### [Work required]
All of the data that follows is to be written out exactly, with images excluded.

════════════════

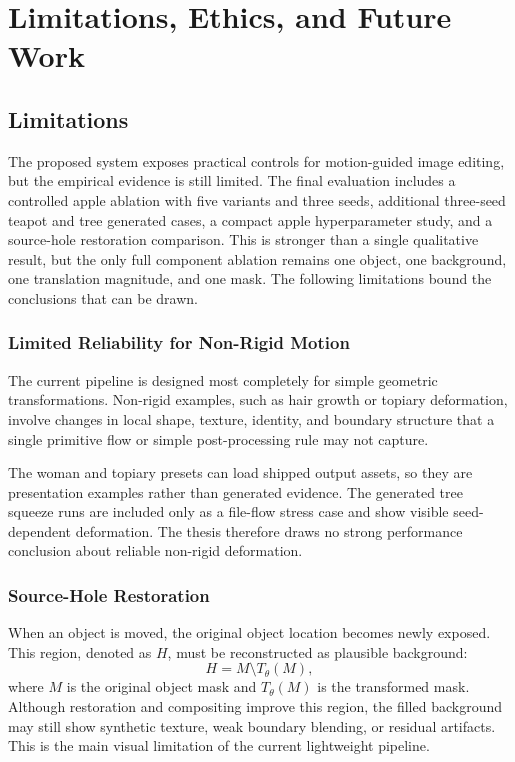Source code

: \setlength{\footskip}{8mm}

\chapter{Limitations, Ethics, and Future Work}
\label{ch:limitations}

\section{Limitations}

The proposed system exposes practical controls for motion-guided image editing, but the empirical evidence is still limited. The final evaluation includes a controlled apple ablation with five variants and three seeds, additional three-seed teapot and tree generated cases, a compact apple hyperparameter study, and a source-hole restoration comparison. This is stronger than a single qualitative result, but the only full component ablation remains one object, one background, one translation magnitude, and one mask. The following limitations bound the conclusions that can be drawn.

\subsection{Limited Reliability for Non-Rigid Motion}

The current pipeline is designed most completely for simple geometric transformations. Non-rigid examples, such as hair growth or topiary deformation, involve changes in local shape, texture, identity, and boundary structure that a single primitive flow or simple post-processing rule may not capture.

The woman and topiary presets can load shipped output assets, so they are presentation examples rather than generated evidence. The generated tree squeeze runs are included only as a file-flow stress case and show visible seed-dependent deformation. The thesis therefore draws no strong performance conclusion about reliable non-rigid deformation.

\subsection{Source-Hole Restoration}

When an object is moved, the original object location becomes newly exposed. This region, denoted as $H$, must be reconstructed as plausible background:
\begin{equation}
  H = M \setminus T_\theta(M),
\end{equation}
where $M$ is the original object mask and $T_\theta(M)$ is the transformed mask. Although restoration and compositing improve this region, the filled background may still show synthetic texture, weak boundary blending, or residual artifacts. This is the main visual limitation of the current lightweight pipeline.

════════════════

### [Worked solution]
Source code

: \setlength{\footskip}{8mm}

\chapter{Limitations, Ethics, and Future Work}
\label{ch:limitations}

\section{Limitations}

The proposed system exposes practical controls for motion-guided image editing, but the empirical evidence is still limited. The final evaluation includes a controlled apple ablation with five variants and three seeds, additional three-seed teapot and tree generated cases, a compact apple hyperparameter study, and a source-hole restoration comparison. This is stronger than a single qualitative result, but the only full component ablation remains one object, one background, one translation magnitude, and one mask. The following limitations bound the conclusions that can be drawn.

\subsection{Limited Reliability for Non-Rigid Motion}

The current pipeline is designed most completely for simple geometric transformations. Non-rigid examples, such as hair growth or topiary deformation, involve changes in local shape, texture, identity, and boundary structure that a single primitive flow or simple post-processing rule may not capture.

The woman and topiary presets can load shipped output assets, so they are presentation examples rather than generated evidence. The generated tree squeeze runs are included only as a file-flow stress case and show visible seed-dependent deformation. The thesis therefore draws no strong performance conclusion about reliable non-rigid deformation.

\subsection{Source-Hole Restoration}

When an object is moved, the original object location becomes newly exposed. This region, denoted as $H$, must be reconstructed as plausible background:
\begin{equation}
  H = M \setminus T_\theta(M),
\end{equation}
where $M$ is the original object mask and $T_\theta(M)$ is the transformed mask. Although restoration and compositing improve this region, the filled background may still show synthetic texture, weak boundary blending, or residual artifacts. This is the main visual limitation of the current lightweight pipeline.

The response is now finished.